Emerging from the northeastern edge of Tasmania’s Tamar Valley wine region and overlooking the waters of Anderson Bay is the sleepy seaport town of Bridport. Known best for sea and river fishing, the best catches in the area are scallops, lobsters and rainbow trout. Decrepit wooden jetties and old motorboats left ashore to bake in the sun are lined along the Bridport River as though on purpose, to keep old childhood memories of beachcombing on a warm summer’s day alive.

Unusually red rocks border the shores of Bridport’s main beach, with a photographic highlight the eerie site of an old dilapidated pier that’s been half eaten by the waters over the years. Bridport also gives access to one of the top golf courses in the country, Barnbougle Dunes. Only three kilometres northeast of town, the links masterpiece was only built in 2004, but is already considered of a world standard. There’s even a regular chopper service from Bridport to Launceston just to service mad-keen golfers.

The aroma of purple-washed paddocks of fresh lavender from the Bridestowe Estate Lavender Farm, one of the world’s largest, can be detected at a distance.
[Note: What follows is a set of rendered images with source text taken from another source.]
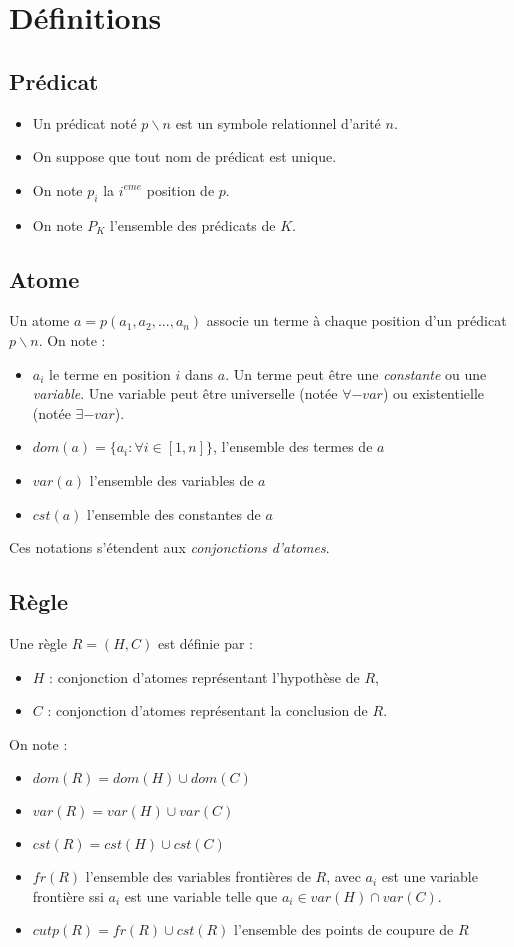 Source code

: \section{D\'efinitions}

\subsection{Pr\'edicat}
	\begin{itemize}
		\item Un pr\'edicat not\'e $p \backslash n$ est un symbole relationnel d'arit\'e $n$.
		\item On suppose que tout nom de pr\'edicat est unique.
		\item On note $p_{i}$ la $i^{eme}$ position de $p$.
		\item On note $P_{K}$ l'ensemble des pr\'edicats de $K$.
	\end{itemize}

\subsection{Atome}
	Un atome $a = p(a_{1},a_{2},...,a_{n})$ associe un terme \`a chaque position d'un pr\'edicat $p \backslash n$.
	On note :
	\begin{itemize}
		\item $a_{i}$ le terme en position $i$ dans $a$. Un terme peut \^etre une {\em constante} ou une {\em variable}.
		Une variable peut \^etre universelle (not\'ee $\forall-var$) ou existentielle (not\'ee $\exists-var$).
		\item $dom(a) = \{a_{i} : \forall i \in [1,n]\}$, l'ensemble des termes de $a$
		\item $var(a)$ l'ensemble des variables de $a$
		\item $cst(a)$ l'ensemble des constantes de $a$
	\end{itemize}
	Ces notations s'\'etendent aux {\em conjonctions d'atomes}.

\subsection{R\`egle}
	Une r\`egle $R = (H,C)$ est d\'efinie par :
	\begin{itemize}
		\item $H$ : conjonction d'atomes repr\'esentant l'hypoth\`ese de $R$,
		\item $C$ : conjonction d'atomes repr\'esentant la conclusion de $R$.
	\end{itemize}
	On note :
	\begin{itemize}
		\item $dom(R) = dom(H) \cup dom(C)$
		\item $var(R) = var(H) \cup var(C)$
		\item $cst(R) = cst(H) \cup cst(C)$
		\item $fr(R)$ l'ensemble des variables fronti\`eres de $R$, avec $a_{i}$ est une variable fronti\`ere ssi $a_{i}$ est une variable telle que $a_{i} \in var(H) \cap var(C)$.
		\item $cutp(R) = fr(R) \cup cst(R)$ l'ensemble des points de coupure de $R$
	\end{itemize}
More of the local animals and plants, some threatened, make their home in the Bridport Wildflower Reserve as part of the Granite Point Conservation Area.

“Gateway to Barnbougle Dunes, Australia’s best golf course, bar none.” – Matt Cleary

Where? // 70km (1hr 15mins) northeast of Launceston.

Did you know? //
It’s uncertain as to why the rocks along the shores of Bridport’s main beach are so red. Some say it’s an iron ore, others believe it’s lichen.